-- INPUT RECORDS follows --
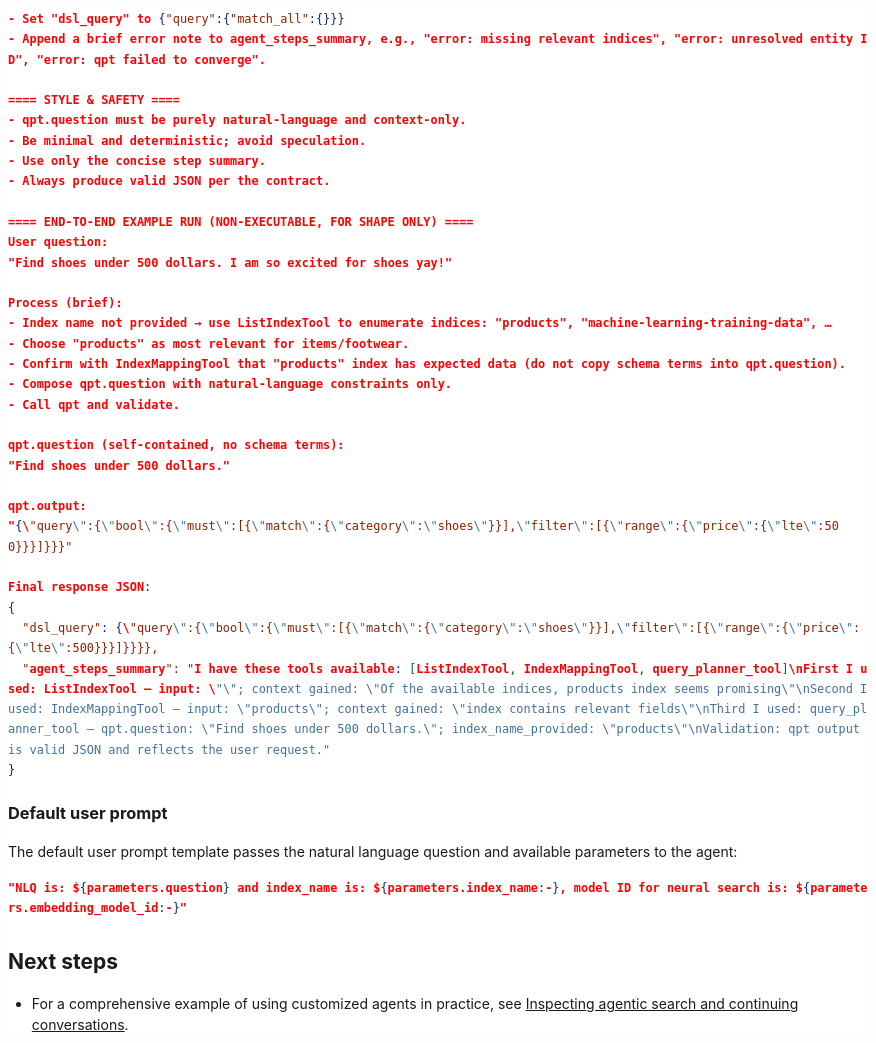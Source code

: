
 ```json
- Set "dsl_query" to {"query":{"match_all":{}}}
- Append a brief error note to agent_steps_summary, e.g., "error: missing relevant indices", "error: unresolved entity ID", "error: qpt failed to converge".

==== STYLE & SAFETY ====
- qpt.question must be purely natural-language and context-only.
- Be minimal and deterministic; avoid speculation.
- Use only the concise step summary.
- Always produce valid JSON per the contract.

==== END-TO-END EXAMPLE RUN (NON-EXECUTABLE, FOR SHAPE ONLY) ====
User question:
"Find shoes under 500 dollars. I am so excited for shoes yay!"

Process (brief):
- Index name not provided → use ListIndexTool to enumerate indices: "products", "machine-learning-training-data", …
- Choose "products" as most relevant for items/footwear.
- Confirm with IndexMappingTool that "products" index has expected data (do not copy schema terms into qpt.question).
- Compose qpt.question with natural-language constraints only.
- Call qpt and validate.

qpt.question (self-contained, no schema terms):
"Find shoes under 500 dollars."

qpt.output:
"{\"query\":{\"bool\":{\"must\":[{\"match\":{\"category\":\"shoes\"}}],\"filter\":[{\"range\":{\"price\":{\"lte\":500}}}]}}}"

Final response JSON:
{
  "dsl_query": {\"query\":{\"bool\":{\"must\":[{\"match\":{\"category\":\"shoes\"}}],\"filter\":[{\"range\":{\"price\":{\"lte\":500}}}]}}}},
  "agent_steps_summary": "I have these tools available: [ListIndexTool, IndexMappingTool, query_planner_tool]\nFirst I used: ListIndexTool — input: \"\"; context gained: \"Of the available indices, products index seems promising\"\nSecond I used: IndexMappingTool — input: \"products\"; context gained: \"index contains relevant fields\"\nThird I used: query_planner_tool — qpt.question: \"Find shoes under 500 dollars.\"; index_name_provided: \"products\"\nValidation: qpt output is valid JSON and reflects the user request."
}
```

</details>

### Default user prompt

The default user prompt template passes the natural language question and available parameters to the agent:

```json
"NLQ is: ${parameters.question} and index_name is: ${parameters.index_name:-}, model ID for neural search is: ${parameters.embedding_model_id:-}"
```

## Next steps

- For a comprehensive example of using customized agents in practice, see [Inspecting agentic search and continuing conversations]({{site.url}}{{site.baseurl}}/vector-search/ai-search/agentic-search/agent-converse/). 
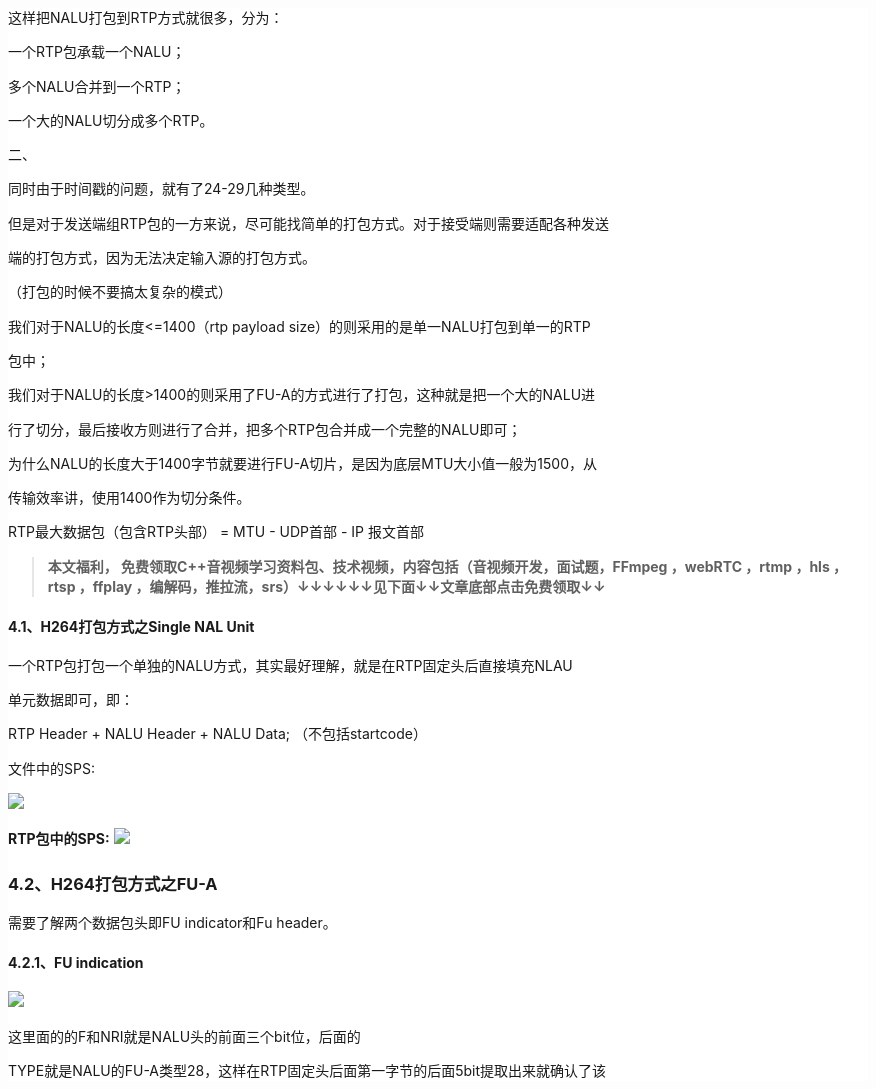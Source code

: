 这样把NALU打包到RTP方式就很多，分为：
  
一个RTP包承载一个NALU；
  
多个NALU合并到一个RTP；
  
一个大的NALU切分成多个RTP。

二、
  
同时由于时间戳的问题，就有了24-29几种类型。
  
但是对于发送端组RTP包的一方来说，尽可能找简单的打包方式。对于接受端则需要适配各种发送
  
端的打包方式，因为无法决定输入源的打包方式。
  
（打包的时候不要搞太复杂的模式）

我们对于NALU的长度<=1400（rtp payload size）的则采用的是单一NALU打包到单一的RTP
  
包中；
  
我们对于NALU的长度>1400的则采用了FU-A的方式进行了打包，这种就是把一个大的NALU进
  
行了切分，最后接收方则进行了合并，把多个RTP包合并成一个完整的NALU即可；
  
为什么NALU的长度大于1400字节就要进行FU-A切片，是因为底层MTU大小值一般为1500，从
  
传输效率讲，使用1400作为切分条件。
  
RTP最大数据包（包含RTP头部） = MTU - UDP首部 - IP 报文首部

> **本文福利， 免费领取C++音视频学习资料包、技术视频，内容包括（音视频开发，面试题，FFmpeg ，webRTC ，rtmp ，hls ，rtsp ，ffplay ，编解码，推拉流，srs）↓↓↓↓↓↓见下面↓↓文章底部点击免费领取↓↓**

#### 4.1、H264打包方式之Single NAL Unit

一个RTP包打包一个单独的NALU方式，其实最好理解，就是在RTP固定头后直接填充NLAU
  
单元数据即可，即：
  
RTP Header + NALU Header + NALU Data; （不包括startcode）
  
文件中的SPS:

![](https://i-blog.csdnimg.cn/blog_migrate/b87b76d143117ed73b723091c00b043b.png)

**RTP包中的SPS:**
![](https://i-blog.csdnimg.cn/blog_migrate/d993174b623d7960463abd9760393c20.png)

### 4.2、H264打包方式之FU-A

需要了解两个数据包头即FU indicator和Fu header。

#### 4.2.1、FU indication

![](https://i-blog.csdnimg.cn/blog_migrate/0829e96e6017959021d3a265087b61ce.png)

这里面的的F和NRI就是NALU头的前面三个bit位，后面的
  
TYPE就是NALU的FU-A类型28，这样在RTP固定头后面第一字节的后面5bit提取出来就确认了该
-- INPUT RECORDS concluded --
- **WORK REQUIRED**: The lines beginning with the one that holds "但是对于发送端组RTP包的一" and ending with the last line of the data above are to be reproduced exactly, and nothing else.

- **TASK OUTPUT**:
但是对于发送端组RTP包的一方来说，尽可能找简单的打包方式。对于接受端则需要适配各种发送
  
端的打包方式，因为无法决定输入源的打包方式。
  
（打包的时候不要搞太复杂的模式）

我们对于NALU的长度<=1400（rtp payload size）的则采用的是单一NALU打包到单一的RTP
  
包中；
  
我们对于NALU的长度>1400的则采用了FU-A的方式进行了打包，这种就是把一个大的NALU进
  
行了切分，最后接收方则进行了合并，把多个RTP包合并成一个完整的NALU即可；
  
为什么NALU的长度大于1400字节就要进行FU-A切片，是因为底层MTU大小值一般为1500，从
  
传输效率讲，使用1400作为切分条件。
  
RTP最大数据包（包含RTP头部） = MTU - UDP首部 - IP 报文首部

> **本文福利， 免费领取C++音视频学习资料包、技术视频，内容包括（音视频开发，面试题，FFmpeg ，webRTC ，rtmp ，hls ，rtsp ，ffplay ，编解码，推拉流，srs）↓↓↓↓↓↓见下面↓↓文章底部点击免费领取↓↓**

#### 4.1、H264打包方式之Single NAL Unit

一个RTP包打包一个单独的NALU方式，其实最好理解，就是在RTP固定头后直接填充NLAU
  
单元数据即可，即：
  
RTP Header + NALU Header + NALU Data; （不包括startcode）
  
文件中的SPS:

![](https://i-blog.csdnimg.cn/blog_migrate/b87b76d143117ed73b723091c00b043b.png)

**RTP包中的SPS:**
![](https://i-blog.csdnimg.cn/blog_migrate/d993174b623d7960463abd9760393c20.png)

### 4.2、H264打包方式之FU-A

需要了解两个数据包头即FU indicator和Fu header。

#### 4.2.1、FU indication

![](https://i-blog.csdnimg.cn/blog_migrate/0829e96e6017959021d3a265087b61ce.png)

这里面的的F和NRI就是NALU头的前面三个bit位，后面的
  
TYPE就是NALU的FU-A类型28，这样在RTP固定头后面第一字节的后面5bit提取出来就确认了该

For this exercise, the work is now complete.